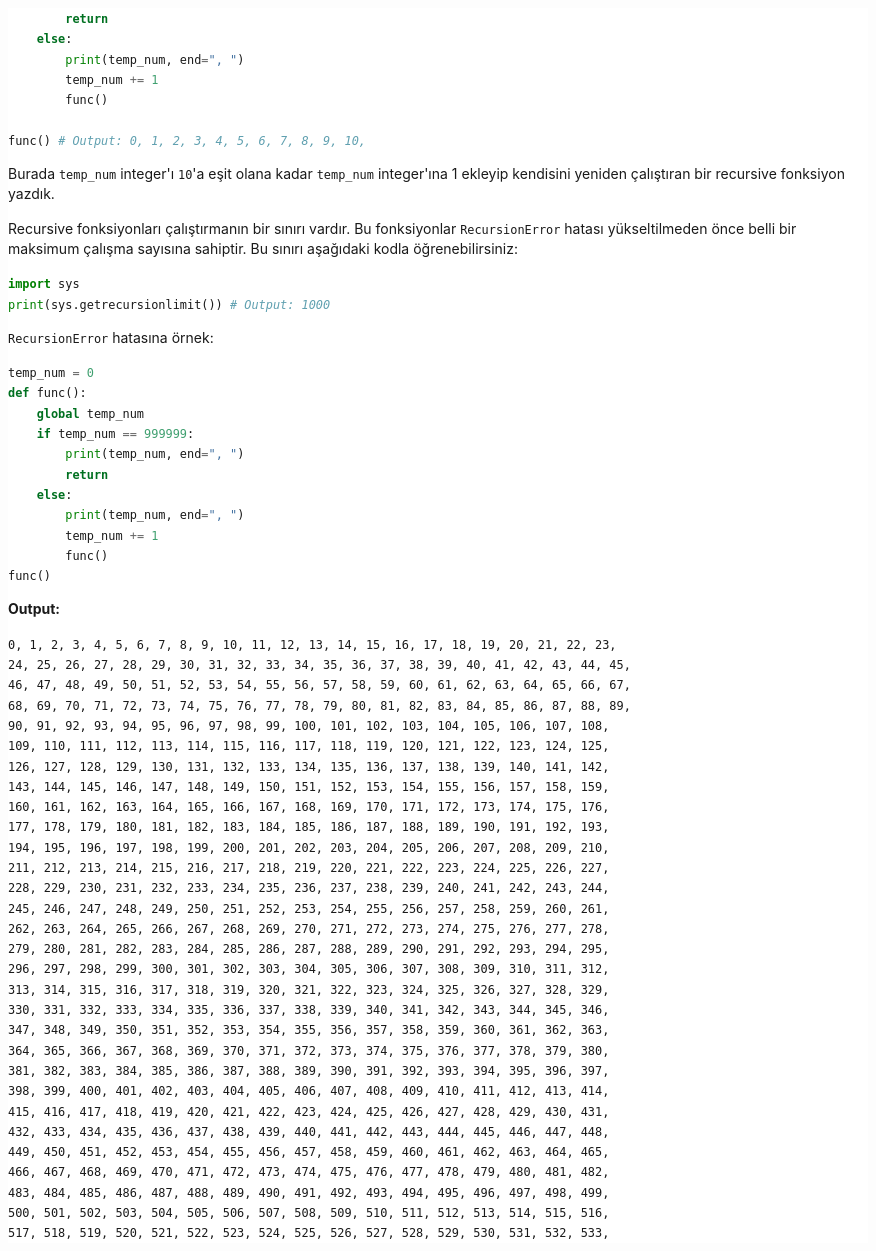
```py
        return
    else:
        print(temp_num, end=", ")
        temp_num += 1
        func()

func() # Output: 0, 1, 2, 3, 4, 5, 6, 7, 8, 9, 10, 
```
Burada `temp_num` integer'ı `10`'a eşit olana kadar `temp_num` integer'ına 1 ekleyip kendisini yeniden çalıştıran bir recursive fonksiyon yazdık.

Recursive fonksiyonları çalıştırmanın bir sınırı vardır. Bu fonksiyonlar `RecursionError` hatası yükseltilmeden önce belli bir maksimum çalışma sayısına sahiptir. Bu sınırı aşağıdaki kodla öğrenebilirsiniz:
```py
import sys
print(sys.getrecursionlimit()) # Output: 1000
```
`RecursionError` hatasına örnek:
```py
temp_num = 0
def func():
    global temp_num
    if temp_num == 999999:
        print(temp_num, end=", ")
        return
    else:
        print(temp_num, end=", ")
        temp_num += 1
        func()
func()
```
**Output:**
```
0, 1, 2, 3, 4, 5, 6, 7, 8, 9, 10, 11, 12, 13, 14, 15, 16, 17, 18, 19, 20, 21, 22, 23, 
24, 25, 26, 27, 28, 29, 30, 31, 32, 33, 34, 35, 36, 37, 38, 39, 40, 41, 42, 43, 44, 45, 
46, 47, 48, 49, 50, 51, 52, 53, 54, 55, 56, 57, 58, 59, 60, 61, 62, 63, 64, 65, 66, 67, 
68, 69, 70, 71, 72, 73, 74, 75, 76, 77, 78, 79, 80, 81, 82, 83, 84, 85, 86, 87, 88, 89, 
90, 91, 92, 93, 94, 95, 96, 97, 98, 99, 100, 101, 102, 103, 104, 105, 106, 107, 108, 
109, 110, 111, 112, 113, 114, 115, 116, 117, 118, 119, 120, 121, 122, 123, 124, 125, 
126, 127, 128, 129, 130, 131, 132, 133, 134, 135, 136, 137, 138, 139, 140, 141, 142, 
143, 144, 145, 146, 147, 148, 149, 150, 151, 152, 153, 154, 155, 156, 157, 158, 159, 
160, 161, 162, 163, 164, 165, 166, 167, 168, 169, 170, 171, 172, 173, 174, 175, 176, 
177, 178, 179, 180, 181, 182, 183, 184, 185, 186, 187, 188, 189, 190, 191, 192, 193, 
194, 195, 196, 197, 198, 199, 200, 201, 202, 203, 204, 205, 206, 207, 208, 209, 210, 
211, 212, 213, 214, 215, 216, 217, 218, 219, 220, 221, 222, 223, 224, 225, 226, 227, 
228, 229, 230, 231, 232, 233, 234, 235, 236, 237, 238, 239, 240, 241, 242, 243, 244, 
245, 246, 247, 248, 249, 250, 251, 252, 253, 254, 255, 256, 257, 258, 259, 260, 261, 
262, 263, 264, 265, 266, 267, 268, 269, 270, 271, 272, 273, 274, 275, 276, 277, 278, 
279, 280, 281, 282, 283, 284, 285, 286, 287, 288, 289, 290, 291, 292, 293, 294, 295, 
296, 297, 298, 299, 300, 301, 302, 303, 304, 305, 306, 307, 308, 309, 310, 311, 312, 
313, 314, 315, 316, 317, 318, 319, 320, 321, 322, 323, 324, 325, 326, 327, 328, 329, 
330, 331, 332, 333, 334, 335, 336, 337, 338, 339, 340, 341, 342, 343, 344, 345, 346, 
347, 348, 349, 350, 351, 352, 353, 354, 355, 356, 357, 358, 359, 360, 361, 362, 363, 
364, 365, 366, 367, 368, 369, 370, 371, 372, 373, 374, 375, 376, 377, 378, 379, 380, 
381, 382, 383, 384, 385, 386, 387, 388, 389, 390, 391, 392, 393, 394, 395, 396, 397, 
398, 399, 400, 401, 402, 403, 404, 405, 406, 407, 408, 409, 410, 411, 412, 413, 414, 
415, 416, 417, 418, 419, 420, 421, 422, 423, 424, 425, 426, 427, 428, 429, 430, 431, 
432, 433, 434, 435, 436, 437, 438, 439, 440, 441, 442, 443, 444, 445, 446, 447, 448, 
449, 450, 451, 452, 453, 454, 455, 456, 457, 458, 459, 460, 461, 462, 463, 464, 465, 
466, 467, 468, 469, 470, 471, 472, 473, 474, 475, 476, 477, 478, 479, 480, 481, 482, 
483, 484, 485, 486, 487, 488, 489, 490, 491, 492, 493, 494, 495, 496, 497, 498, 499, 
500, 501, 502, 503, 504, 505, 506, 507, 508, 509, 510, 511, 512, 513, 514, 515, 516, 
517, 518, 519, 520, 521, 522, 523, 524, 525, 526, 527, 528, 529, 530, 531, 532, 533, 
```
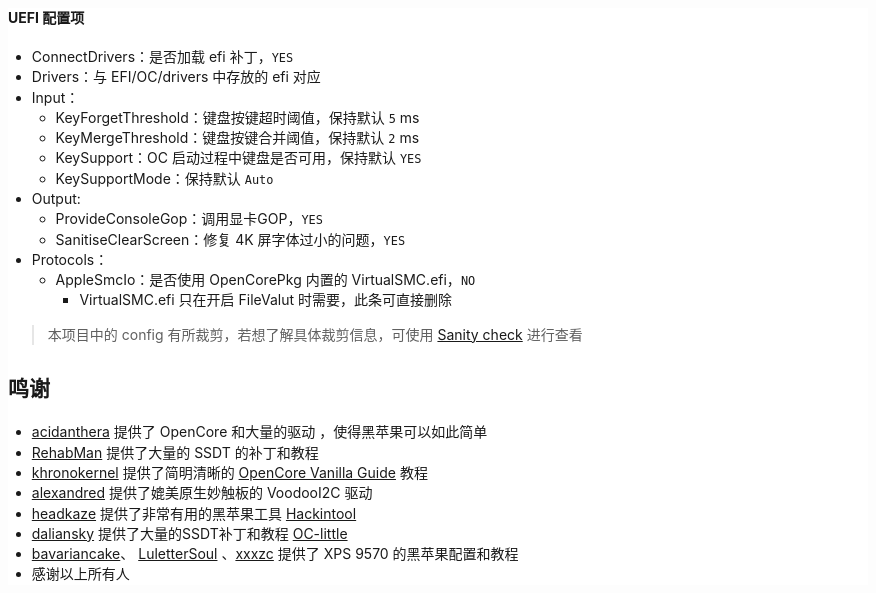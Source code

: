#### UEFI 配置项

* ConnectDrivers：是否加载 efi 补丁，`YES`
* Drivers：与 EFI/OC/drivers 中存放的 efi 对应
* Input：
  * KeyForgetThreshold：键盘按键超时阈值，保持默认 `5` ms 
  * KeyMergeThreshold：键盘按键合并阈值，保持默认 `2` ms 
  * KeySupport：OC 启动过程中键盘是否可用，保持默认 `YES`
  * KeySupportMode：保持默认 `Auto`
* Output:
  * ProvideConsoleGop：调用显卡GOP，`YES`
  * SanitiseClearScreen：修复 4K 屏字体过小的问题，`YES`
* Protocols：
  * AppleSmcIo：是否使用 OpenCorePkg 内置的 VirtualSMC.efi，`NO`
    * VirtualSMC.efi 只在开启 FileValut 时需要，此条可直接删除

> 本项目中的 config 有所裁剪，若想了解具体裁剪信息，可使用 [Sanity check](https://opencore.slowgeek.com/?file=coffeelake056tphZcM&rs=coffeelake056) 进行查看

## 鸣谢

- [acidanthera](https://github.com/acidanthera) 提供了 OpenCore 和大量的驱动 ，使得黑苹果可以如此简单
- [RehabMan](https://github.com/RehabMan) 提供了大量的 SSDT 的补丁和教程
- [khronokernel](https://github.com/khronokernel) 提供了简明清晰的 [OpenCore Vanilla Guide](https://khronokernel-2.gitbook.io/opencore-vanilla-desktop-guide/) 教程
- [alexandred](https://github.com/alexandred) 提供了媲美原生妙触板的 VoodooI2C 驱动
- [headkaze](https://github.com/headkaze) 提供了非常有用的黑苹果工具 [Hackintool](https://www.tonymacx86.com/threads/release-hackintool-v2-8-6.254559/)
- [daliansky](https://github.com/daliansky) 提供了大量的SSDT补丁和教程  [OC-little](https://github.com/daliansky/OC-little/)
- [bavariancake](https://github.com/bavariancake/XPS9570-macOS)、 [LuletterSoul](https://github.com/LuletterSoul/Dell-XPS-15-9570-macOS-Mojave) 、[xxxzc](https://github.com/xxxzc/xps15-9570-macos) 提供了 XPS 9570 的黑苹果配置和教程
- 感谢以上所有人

____

Try it: Copy every line of the records above that holds the word "保持默认".

Answer box:
  * KeyForgetThreshold：键盘按键超时阈值，保持默认 `5` ms 
  * KeyMergeThreshold：键盘按键合并阈值，保持默认 `2` ms 
  * KeySupport：OC 启动过程中键盘是否可用，保持默认 `YES`
  * KeySupportMode：保持默认 `Auto`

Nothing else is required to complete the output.